The Clinton years had unleashed a disastrous gutting of the American social safety net and an almost military-scale assault on the inner cities, but these stayed out of view for most middle-class Americans as they reveled in a decade of free market prosperity. Even the vicious 2000 GOP primary between Texas Governor George W. Bush and the notoriously hawkish Arizona Senator John McCain barely touched on foreign policy issues; instead the two candidates mostly traded hostile barbs over whether John McCain had or had not fathered an African love child. But that would all change on September 11th, 2001.


As a disclaimer, we're not going to get too deep into any “Bush did 9/11” conspiracies. As much as I’d love to spend an entire article on a discussion of which senators shorted airplane stock on September 10th, the massive insurance policy taken out a week earlier by Larry Silverstein who had only bought the Trade Center complex earlier that year, and the ties to the Saudi Arabian government and intelligence assets by the hijackers, we have a narrative to stick to here. But even if the American military industrial complex had absolutely zero connections to the planning and orchestrating of the attacks (beyond years earlier providing the funding and training to the groups that would later become Al Qaeda, a fact no one disputes), they sure as hell benefitted from it.
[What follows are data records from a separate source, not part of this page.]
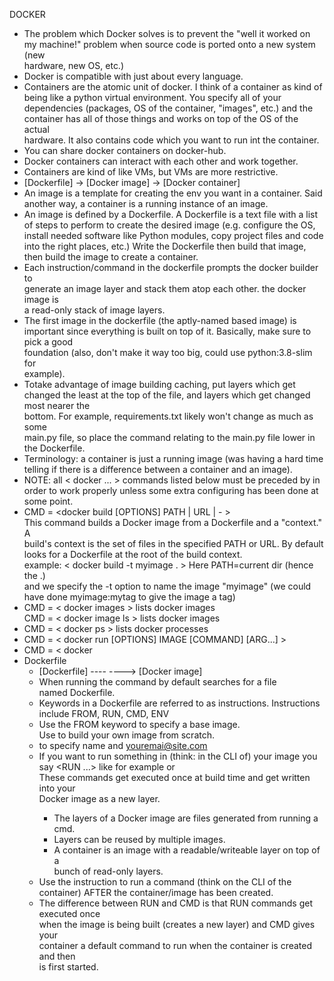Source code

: DOCKER                                                                         
- The problem which Docker solves is to prevent the "well it worked on         
  my machine!" problem when source code is ported onto a new system (new       
  hardware, new OS, etc.)                                                      
- Docker is compatible with just about every language.                         
- Containers are the atomic unit of docker. I think of a container as kind of  
  being like a python virtual environment. You specify all of your             
  dependencies (packages, OS of the container, "images", etc.) and the         
  container has all of those things and works on top of the OS of the actual   
  hardware. It also contains code which you want to run int the container.     
- You can share docker containers on docker-hub.                               
- Docker containers can interact with each other and work together.            
- Containers are kind of like VMs, but VMs are more restrictive.               
- [Dockerfile] -> [Docker image] -> [Docker container]                         
- An image is a template for creating the env you want in a container. Said    
  another way, a container is a running instance of an image.                  
- An image is defined by a Dockerfile. A Dockerfile is a text file with a list 
  of steps to perform to create the desired image (e.g. configure the OS,      
  install needed software like Python modules, copy project files and code     
  into the right places, etc.) Write the Dockerfile then build that image,     
  then build the image to create a container.                              
- Each instruction/command in the dockerfile prompts the docker builder to     
  generate an image layer and stack them atop each other. the docker image is  
  a read-only stack of image layers.                                           
- The first image in the dockerfile (the aptly-named based image) is important 
  since everything is built on top of it. Basically, make sure to pick a good  
  foundation (also, don't make it way too big, could use python:3.8-slim for   
  example).                                                                    
- Totake advantage of image building caching, put layers which get changed the 
  least at the top of the file, and layers which get changed most nearer the   
  bottom. For example, requirements.txt likely won't change as much as some    
  main.py file, so place the command relating to the main.py file lower in the 
  Dockerfile.                                                                  
- Terminology: a container is just a running image (was having a hard time     
  telling if there is a difference between a container and an image).          
- NOTE: all < docker ... > commands listed below must be preceded by <sudo> in 
        order to work properly unless some extra configuring has been done at  
        some point.                                                            
- CMD = <docker build [OPTIONS] PATH | URL | - >                               
  This command builds a Docker image from a Dockerfile and a "context." A      
  build's context is the set of files in the specified PATH or URL. By default 
  <docker build> looks for a Dockerfile at the root of the build context.      
  example: < docker build -t myimage . > Here PATH=current dir (hence the .)   
          and we specify the -t option to name the image "myimage" (we could   
          have done myimage:mytag to give the image a tag)                     
- CMD = < docker images >   lists docker images                                
  CMD = < docker image ls > lists docker images                                
- CMD = < docker ps > lists docker processes                                   
- CMD = < docker run [OPTIONS] IMAGE [COMMAND] [ARG...] >                      
- CMD = < docker                                                               
- Dockerfile                                                                   
  - [Dockerfile] ---- <docker build...> ----> [Docker image]                   
  - When running <docker build> the command by default searches for a file     
    named Dockerfile.                                                          
  - Keywords in a Dockerfile are referred to as instructions. Instructions     
    include FROM, RUN, CMD, ENV                                                
  - Use the FROM keyword to specify a base image.                              
    Use <FROM scratch> to build your own image from scratch.                   
  - <MAINTAINER> to specify name and <youremai@site.com>                   
  - If you want to run something in (think: in the CLI of) your image you      
    say <RUN ...> like <RUN apt-get update> for example or <RUN mkdir newdir>  
    These commands get executed once at build time and get written into your   
    Docker image as a new layer.                                               
    - The layers of a Docker image are files generated from running a cmd.     
    - Layers can be reused by multiple images.                                 
    - A container is an image with a readable/writeable layer on top of a      
      bunch of read-only layers.                                               
  - Use the <CMD> instruction to run a command (think on the CLI of the        
    container) AFTER the container/image has been created.                     
  - The difference between RUN and CMD is that RUN commands get executed once  
    when the image is being built (creates a new layer) and CMD gives your     
    container a default command to run when the container is created and then  
    is first started.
All the sudden, an American populace who for a decade plus had been ambivalent about the war project, was now clamoring for armed conflict on a massive scale. It didn’t matter against who, someone just needed to pay for this. The military budget, which hadn’t experienced a sharp reduction on the scale of the Peace Dividend proposed by Bush Sr. but had still been lying relatively level for years, would now need to be expanded. Drastically. Executive authority on the level of a monarch would need to be handed over to Bush and Cheney, lest the response to this terror be bogged down with the red tape of government bureaucracy and congressional oversight. The motion to grant Bush unchecked power to wage war on Afghanistan was rushed through the House only three days after 9/11, passing almost unanimously with only California Representative Barbara Lee voting against. The approval ratings of Bush, Cheney, and then-NYC mayor Giuliani reached historic highs. America was hungry for blood. And the dormant behemoth that was the US military apparatus, helmed by Cheney, Donald Rumsfeld, Colin Powell, Paul Wolfowitz, John Bolton, and others, were gonna give it to them.


Keeping public support for the war machine high required a two-pronged approach: identifying the new enemies and then convincing the American populace that said enemies were an immediate threat. Into this void leapt the various hawks that made up the Bush administration. Eager to dip into Iraq’s plentiful oil reserves and still bitter over the fact that they hadn’t finished off Saddam once and for all in the ’91 Gulf War, Rumsfeld and Cheney saw an opportunity. What happened next is now history: with the aid of the press and almost unanimous bipartisan support, blatant lies were passed off as official intel that Saddam both possessed weapons of mass destruction and had some sort of ties to the 9/11 hijackers, with The New York Times’s Judith Miller leading the charge.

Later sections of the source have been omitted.